EXTRACTED INFORMATION:
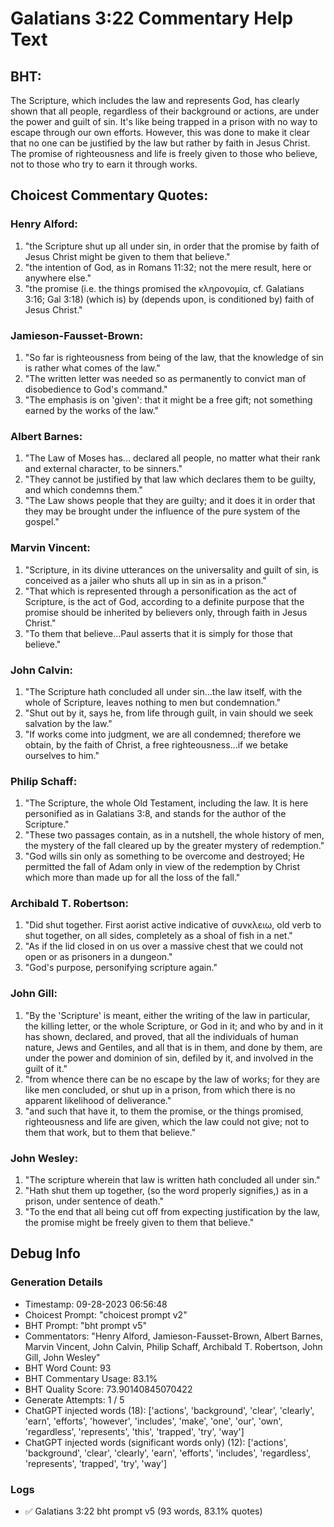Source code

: # Galatians 3:22 Commentary Help Text

## BHT:
The Scripture, which includes the law and represents God, has clearly shown that all people, regardless of their background or actions, are under the power and guilt of sin. It's like being trapped in a prison with no way to escape through our own efforts. However, this was done to make it clear that no one can be justified by the law but rather by faith in Jesus Christ. The promise of righteousness and life is freely given to those who believe, not to those who try to earn it through works.

## Choicest Commentary Quotes:
### Henry Alford:
1. "the Scripture shut up all under sin, in order that the promise by faith of Jesus Christ might be given to them that believe." 
2. "the intention of God, as in Romans 11:32; not the mere result, here or anywhere else." 
3. "the promise (i.e. the things promised the κληρονομία, cf. Galatians 3:16; Gal 3:18) (which is) by (depends upon, is conditioned by) faith of Jesus Christ."

### Jamieson-Fausset-Brown:
1. "So far is righteousness from being of the law, that the knowledge of sin is rather what comes of the law."
2. "The written letter was needed so as permanently to convict man of disobedience to God's command."
3. "The emphasis is on 'given': that it might be a free gift; not something earned by the works of the law."

### Albert Barnes:
1. "The Law of Moses has... declared all people, no matter what their rank and external character, to be sinners."
2. "They cannot be justified by that law which declares them to be guilty, and which condemns them."
3. "The Law shows people that they are guilty; and it does it in order that they may be brought under the influence of the pure system of the gospel."

### Marvin Vincent:
1. "Scripture, in its divine utterances on the universality and guilt of sin, is conceived as a jailer who shuts all up in sin as in a prison."
2. "That which is represented through a personification as the act of Scripture, is the act of God, according to a definite purpose that the promise should be inherited by believers only, through faith in Jesus Christ."
3. "To them that believe...Paul asserts that it is simply for those that believe."

### John Calvin:
1. "The Scripture hath concluded all under sin...the law itself, with the whole of Scripture, leaves nothing to men but condemnation."
2. "Shut out by it, says he, from life through guilt, in vain should we seek salvation by the law."
3. "If works come into judgment, we are all condemned; therefore we obtain, by the faith of Christ, a free righteousness...if we betake ourselves to him."

### Philip Schaff:
1. "The Scripture, the whole Old Testament, including the law. It is here personified as in Galatians 3:8, and stands for the author of the Scripture."
2. "These two passages contain, as in a nutshell, the whole history of men, the mystery of the fall cleared up by the greater mystery of redemption."
3. "God wills sin only as something to be overcome and destroyed; He permitted the fall of Adam only in view of the redemption by Christ which more than made up for all the loss of the fall."

### Archibald T. Robertson:
1. "Did shut together. First aorist active indicative of συνκλειω, old verb to shut together, on all sides, completely as a shoal of fish in a net."
2. "As if the lid closed in on us over a massive chest that we could not open or as prisoners in a dungeon."
3. "God's purpose, personifying scripture again."

### John Gill:
1. "By the 'Scripture' is meant, either the writing of the law in particular, the killing letter, or the whole Scripture, or God in it; and who by and in it has shown, declared, and proved, that all the individuals of human nature, Jews and Gentiles, and all that is in them, and done by them, are under the power and dominion of sin, defiled by it, and involved in the guilt of it."
2. "from whence there can be no escape by the law of works; for they are like men concluded, or shut up in a prison, from which there is no apparent likelihood of deliverance."
3. "and such that have it, to them the promise, or the things promised, righteousness and life are given, which the law could not give; not to them that work, but to them that believe."


### John Wesley:
1. "The scripture wherein that law is written hath concluded all under sin." 
2. "Hath shut them up together, (so the word properly signifies,) as in a prison, under sentence of death."
3. "To the end that all being cut off from expecting justification by the law, the promise might be freely given to them that believe."


## Debug Info
### Generation Details
- Timestamp: 09-28-2023 06:56:48
- Choicest Prompt: "choicest prompt v2"
- BHT Prompt: "bht prompt v5"
- Commentators: "Henry Alford, Jamieson-Fausset-Brown, Albert Barnes, Marvin Vincent, John Calvin, Philip Schaff, Archibald T. Robertson, John Gill, John Wesley"
- BHT Word Count: 93
- BHT Commentary Usage: 83.1%
- BHT Quality Score: 73.90140845070422
- Generate Attempts: 1 / 5
- ChatGPT injected words (18):
	['actions', 'background', 'clear', 'clearly', 'earn', 'efforts', 'however', 'includes', 'make', 'one', 'our', 'own', 'regardless', 'represents', 'this', 'trapped', 'try', 'way']
- ChatGPT injected words (significant words only) (12):
	['actions', 'background', 'clear', 'clearly', 'earn', 'efforts', 'includes', 'regardless', 'represents', 'trapped', 'try', 'way']

### Logs
- ✅ Galatians 3:22 bht prompt v5 (93 words, 83.1% quotes)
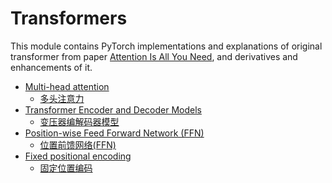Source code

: # Transformers

This module contains PyTorch implementations and explanations of original transformer from paper [Attention Is All You Need](), and derivatives and enhancements of it.


- [Multi-head attention]() 
  - [多头注意力]()
- [Transformer Encoder and Decoder Models]()
  - [变压器编解码器模型]()
- [Position-wise Feed Forward Network (FFN)]()
  - [位置前馈网络(FFN)]()
- [Fixed positional encoding]()
  - [固定位置编码]()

PROMPT: Transcribe the data completely. No pictures should appear in the transcription.

PROBLEM SOLUTION:
Source code

: # Galatians 3:22 Commentary Help Text

## BHT:
The Scripture, which includes the law and represents God, has clearly shown that all people, regardless of their background or actions, are under the power and guilt of sin. It's like being trapped in a prison with no way to escape through our own efforts. However, this was done to make it clear that no one can be justified by the law but rather by faith in Jesus Christ. The promise of righteousness and life is freely given to those who believe, not to those who try to earn it through works.

## Choicest Commentary Quotes:
### Henry Alford:
1. "the Scripture shut up all under sin, in order that the promise by faith of Jesus Christ might be given to them that believe." 
2. "the intention of God, as in Romans 11:32; not the mere result, here or anywhere else." 
3. "the promise (i.e. the things promised the κληρονομία, cf. Galatians 3:16; Gal 3:18) (which is) by (depends upon, is conditioned by) faith of Jesus Christ."

### Jamieson-Fausset-Brown:
1. "So far is righteousness from being of the law, that the knowledge of sin is rather what comes of the law."
2. "The written letter was needed so as permanently to convict man of disobedience to God's command."
3. "The emphasis is on 'given': that it might be a free gift; not something earned by the works of the law."

### Albert Barnes:
1. "The Law of Moses has... declared all people, no matter what their rank and external character, to be sinners."
2. "They cannot be justified by that law which declares them to be guilty, and which condemns them."
3. "The Law shows people that they are guilty; and it does it in order that they may be brought under the influence of the pure system of the gospel."

### Marvin Vincent:
1. "Scripture, in its divine utterances on the universality and guilt of sin, is conceived as a jailer who shuts all up in sin as in a prison."
2. "That which is represented through a personification as the act of Scripture, is the act of God, according to a definite purpose that the promise should be inherited by believers only, through faith in Jesus Christ."
3. "To them that believe...Paul asserts that it is simply for those that believe."

### John Calvin:
1. "The Scripture hath concluded all under sin...the law itself, with the whole of Scripture, leaves nothing to men but condemnation."
2. "Shut out by it, says he, from life through guilt, in vain should we seek salvation by the law."
3. "If works come into judgment, we are all condemned; therefore we obtain, by the faith of Christ, a free righteousness...if we betake ourselves to him."

### Philip Schaff:
1. "The Scripture, the whole Old Testament, including the law. It is here personified as in Galatians 3:8, and stands for the author of the Scripture."
2. "These two passages contain, as in a nutshell, the whole history of men, the mystery of the fall cleared up by the greater mystery of redemption."
3. "God wills sin only as something to be overcome and destroyed; He permitted the fall of Adam only in view of the redemption by Christ which more than made up for all the loss of the fall."

### Archibald T. Robertson:
1. "Did shut together. First aorist active indicative of συνκλειω, old verb to shut together, on all sides, completely as a shoal of fish in a net."
2. "As if the lid closed in on us over a massive chest that we could not open or as prisoners in a dungeon."
3. "God's purpose, personifying scripture again."

### John Gill:
1. "By the 'Scripture' is meant, either the writing of the law in particular, the killing letter, or the whole Scripture, or God in it; and who by and in it has shown, declared, and proved, that all the individuals of human nature, Jews and Gentiles, and all that is in them, and done by them, are under the power and dominion of sin, defiled by it, and involved in the guilt of it."
2. "from whence there can be no escape by the law of works; for they are like men concluded, or shut up in a prison, from which there is no apparent likelihood of deliverance."
3. "and such that have it, to them the promise, or the things promised, righteousness and life are given, which the law could not give; not to them that work, but to them that believe."


### John Wesley:
1. "The scripture wherein that law is written hath concluded all under sin." 
2. "Hath shut them up together, (so the word properly signifies,) as in a prison, under sentence of death."
3. "To the end that all being cut off from expecting justification by the law, the promise might be freely given to them that believe."


## Debug Info
### Generation Details
- Timestamp: 09-28-2023 06:56:48
- Choicest Prompt: "choicest prompt v2"
- BHT Prompt: "bht prompt v5"
- Commentators: "Henry Alford, Jamieson-Fausset-Brown, Albert Barnes, Marvin Vincent, John Calvin, Philip Schaff, Archibald T. Robertson, John Gill, John Wesley"
- BHT Word Count: 93
- BHT Commentary Usage: 83.1%
- BHT Quality Score: 73.90140845070422
- Generate Attempts: 1 / 5
- ChatGPT injected words (18):
	['actions', 'background', 'clear', 'clearly', 'earn', 'efforts', 'however', 'includes', 'make', 'one', 'our', 'own', 'regardless', 'represents', 'this', 'trapped', 'try', 'way']
- ChatGPT injected words (significant words only) (12):
	['actions', 'background', 'clear', 'clearly', 'earn', 'efforts', 'includes', 'regardless', 'represents', 'trapped', 'try', 'way']

### Logs
- ✅ Galatians 3:22 bht prompt v5 (93 words, 83.1% quotes)
Source code

: # Transformers

This module contains PyTorch implementations and explanations of original transformer from paper [Attention Is All You Need](), and derivatives and enhancements of it.


- [Multi-head attention]() 
  - [多头注意力]()
- [Transformer Encoder and Decoder Models]()
  - [变压器编解码器模型]()
- [Position-wise Feed Forward Network (FFN)]()
  - [位置前馈网络(FFN)]()
- [Fixed positional encoding]()
  - [固定位置编码]()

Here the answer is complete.